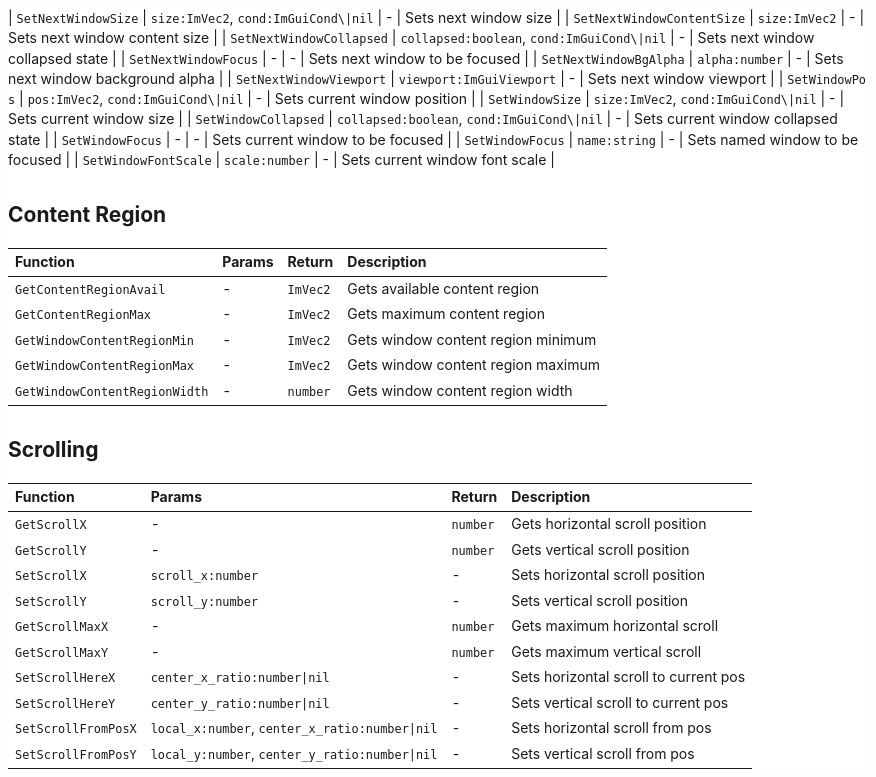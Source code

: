 | `SetNextWindowSize`           | `size:ImVec2`, `cond:ImGuiCond\|nil`                     | -               | Sets next window size               |
| `SetNextWindowContentSize`    | `size:ImVec2`                                            | -               | Sets next window content size       |
| `SetNextWindowCollapsed`      | `collapsed:boolean`, `cond:ImGuiCond\|nil`               | -               | Sets next window collapsed state    |
| `SetNextWindowFocus`          | -                                                        | -               | Sets next window to be focused      |
| `SetNextWindowBgAlpha`        | `alpha:number`                                           | -               | Sets next window background alpha   |
| `SetNextWindowViewport`       | `viewport:ImGuiViewport`                                 | -               | Sets next window viewport           |
| `SetWindowPos`                | `pos:ImVec2`, `cond:ImGuiCond\|nil`                      | -               | Sets current window position        |
| `SetWindowSize`               | `size:ImVec2`, `cond:ImGuiCond\|nil`                     | -               | Sets current window size            |
| `SetWindowCollapsed`          | `collapsed:boolean`, `cond:ImGuiCond\|nil`               | -               | Sets current window collapsed state |
| `SetWindowFocus`              | -                                                        | -               | Sets current window to be focused   |
| `SetWindowFocus`              | `name:string`                                            | -               | Sets named window to be focused     |
| `SetWindowFontScale`          | `scale:number`                                           | -               | Sets current window font scale      |

## Content Region

| Function                      | Params | Return    | Description                        |
| :-                            | :-     | :-        | :-                                 |
| `GetContentRegionAvail`       | -      | `ImVec2`  | Gets available content region      |
| `GetContentRegionMax`         | -      | `ImVec2`  | Gets maximum content region        |
| `GetWindowContentRegionMin`   | -      | `ImVec2`  | Gets window content region minimum |
| `GetWindowContentRegionMax`   | -      | `ImVec2`  | Gets window content region maximum |
| `GetWindowContentRegionWidth` | -      | `number`  | Gets window content region width   |

## Scrolling

| Function             | Params                                         | Return   | Description                           |
| :-                   | :-                                             | :-       | :-                                    |
| `GetScrollX`         | -                                              | `number` | Gets horizontal scroll position       |
| `GetScrollY`         | -                                              | `number` | Gets vertical scroll position         |
| `SetScrollX`         | `scroll_x:number`                              | -        | Sets horizontal scroll position       |
| `SetScrollY`         | `scroll_y:number`                              | -        | Sets vertical scroll position         |
| `GetScrollMaxX`      | -                                              | `number` | Gets maximum horizontal scroll        |
| `GetScrollMaxY`      | -                                              | `number` | Gets maximum vertical scroll          |
| `SetScrollHereX`     | `center_x_ratio:number\|nil`                   | -        | Sets horizontal scroll to current pos |
| `SetScrollHereY`     | `center_y_ratio:number\|nil`                   | -        | Sets vertical scroll to current pos   |
| `SetScrollFromPosX`  | `local_x:number`, `center_x_ratio:number\|nil` | -        | Sets horizontal scroll from pos       |
| `SetScrollFromPosY`  | `local_y:number`, `center_y_ratio:number\|nil` | -        | Sets vertical scroll from pos         |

######

# Problem
Go through the listing above and write it out again exactly, dropping the pictures.

# Exercise output
Source code

: | `SetNextWindowSize`           | `size:ImVec2`, `cond:ImGuiCond\|nil`                     | -               | Sets next window size               |
| `SetNextWindowContentSize`    | `size:ImVec2`                                            | -               | Sets next window content size       |
| `SetNextWindowCollapsed`      | `collapsed:boolean`, `cond:ImGuiCond\|nil`               | -               | Sets next window collapsed state    |
| `SetNextWindowFocus`          | -                                                        | -               | Sets next window to be focused      |
| `SetNextWindowBgAlpha`        | `alpha:number`                                           | -               | Sets next window background alpha   |
| `SetNextWindowViewport`       | `viewport:ImGuiViewport`                                 | -               | Sets next window viewport           |
| `SetWindowPos`                | `pos:ImVec2`, `cond:ImGuiCond\|nil`                      | -               | Sets current window position        |
| `SetWindowSize`               | `size:ImVec2`, `cond:ImGuiCond\|nil`                     | -               | Sets current window size            |
| `SetWindowCollapsed`          | `collapsed:boolean`, `cond:ImGuiCond\|nil`               | -               | Sets current window collapsed state |
| `SetWindowFocus`              | -                                                        | -               | Sets current window to be focused   |
| `SetWindowFocus`              | `name:string`                                            | -               | Sets named window to be focused     |
| `SetWindowFontScale`          | `scale:number`                                           | -               | Sets current window font scale      |

## Content Region

| Function                      | Params | Return    | Description                        |
| :-                            | :-     | :-        | :-                                 |
| `GetContentRegionAvail`       | -      | `ImVec2`  | Gets available content region      |
| `GetContentRegionMax`         | -      | `ImVec2`  | Gets maximum content region        |
| `GetWindowContentRegionMin`   | -      | `ImVec2`  | Gets window content region minimum |
| `GetWindowContentRegionMax`   | -      | `ImVec2`  | Gets window content region maximum |
| `GetWindowContentRegionWidth` | -      | `number`  | Gets window content region width   |

## Scrolling

| Function             | Params                                         | Return   | Description                           |
| :-                   | :-                                             | :-       | :-                                    |
| `GetScrollX`         | -                                              | `number` | Gets horizontal scroll position       |
| `GetScrollY`         | -                                              | `number` | Gets vertical scroll position         |
| `SetScrollX`         | `scroll_x:number`                              | -        | Sets horizontal scroll position       |
| `SetScrollY`         | `scroll_y:number`                              | -        | Sets vertical scroll position         |
| `GetScrollMaxX`      | -                                              | `number` | Gets maximum horizontal scroll        |
| `GetScrollMaxY`      | -                                              | `number` | Gets maximum vertical scroll          |
| `SetScrollHereX`     | `center_x_ratio:number\|nil`                   | -        | Sets horizontal scroll to current pos |
| `SetScrollHereY`     | `center_y_ratio:number\|nil`                   | -        | Sets vertical scroll to current pos   |
| `SetScrollFromPosX`  | `local_x:number`, `center_x_ratio:number\|nil` | -        | Sets horizontal scroll from pos       |
| `SetScrollFromPosY`  | `local_y:number`, `center_y_ratio:number\|nil` | -        | Sets vertical scroll from pos         |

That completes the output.